▶ _YOUR GOAL_
Beneath this line are entries. Copy the range from the line with "Installation & Usage: Clone" to the line with "This is **bo**__ld__", ends included, exactly; leave pictures out.

(Document images with source code)
+ + + +

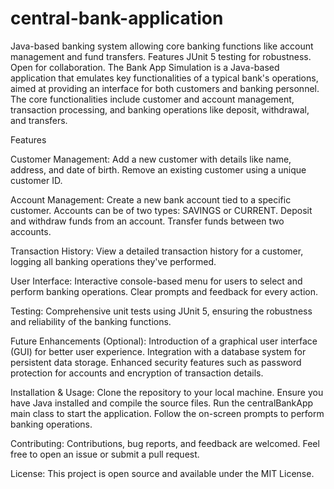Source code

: # central-bank-application
Java-based banking system allowing core banking functions like account management and fund transfers. Features JUnit 5 testing for robustness. Open for collaboration.
The Bank App Simulation is a Java-based application that emulates key functionalities of a typical bank's operations, aimed at providing an interface for both customers and banking personnel. The core functionalities include customer and account management, transaction processing, and banking operations like deposit, withdrawal, and transfers.

Features

Customer Management: Add a new customer with details like name, address, and date of birth. Remove an existing customer using a unique customer ID.

Account Management: Create a new bank account tied to a specific customer. Accounts can be of two types: SAVINGS or CURRENT. Deposit and withdraw funds from an account. Transfer funds between two accounts.

Transaction History: View a detailed transaction history for a customer, logging all banking operations they've performed.

User Interface: Interactive console-based menu for users to select and perform banking operations. Clear prompts and feedback for every action.

Testing: Comprehensive unit tests using JUnit 5, ensuring the robustness and reliability of the banking functions.

Future Enhancements (Optional): Introduction of a graphical user interface (GUI) for better user experience. Integration with a database system for persistent data storage. Enhanced security features such as password protection for accounts and encryption of transaction details.

Installation & Usage: Clone the repository to your local machine. Ensure you have Java installed and compile the source files. Run the centralBankApp main class to start the application. Follow the on-screen prompts to perform banking operations.

Contributing: Contributions, bug reports, and feedback are welcomed. Feel free to open an issue or submit a pull request.

License: This project is open source and available under the MIT License.
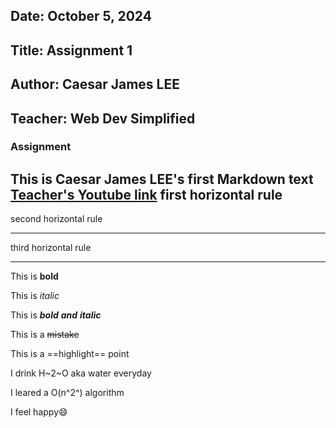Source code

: ## Date: October 5, 2024
## Title: Assignment 1
## Author:  Caesar James LEE
## Teacher: Web Dev Simplified

### Assignment
This is  Caesar James LEE\'s  first Markdown text
[Teacher's Youtube link](https://www.youtube.com/watch?v=_PPWWRV6gbA&t=4s)
first horizontal rule
---
second horizontal rule
***
third horizontal rule
___

This is **bo**__ld__

This is *ita*_lic_

This is ***bold*** ___and___ __*italic*__

This is a ~~mistake~~

This is a ==highlight== point

I drink H~2~O aka water everyday

I leared a O(n^2^) algorithm

I feel happy:smile:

+ + + +

▶ _REPLY TO THE EXERCISE_
Installation & Usage: Clone the repository to your local machine. Ensure you have Java installed and compile the source files. Run the centralBankApp main class to start the application. Follow the on-screen prompts to perform banking operations.

Contributing: Contributions, bug reports, and feedback are welcomed. Feel free to open an issue or submit a pull request.

License: This project is open source and available under the MIT License.
Source code

: ## Date: October 5, 2024
## Title: Assignment 1
## Author:  Caesar James LEE
## Teacher: Web Dev Simplified

### Assignment
This is  Caesar James LEE\'s  first Markdown text
[Teacher's Youtube link](https://www.youtube.com/watch?v=_PPWWRV6gbA&t=4s)
first horizontal rule
---
second horizontal rule
***
third horizontal rule
___

This is **bo**__ld__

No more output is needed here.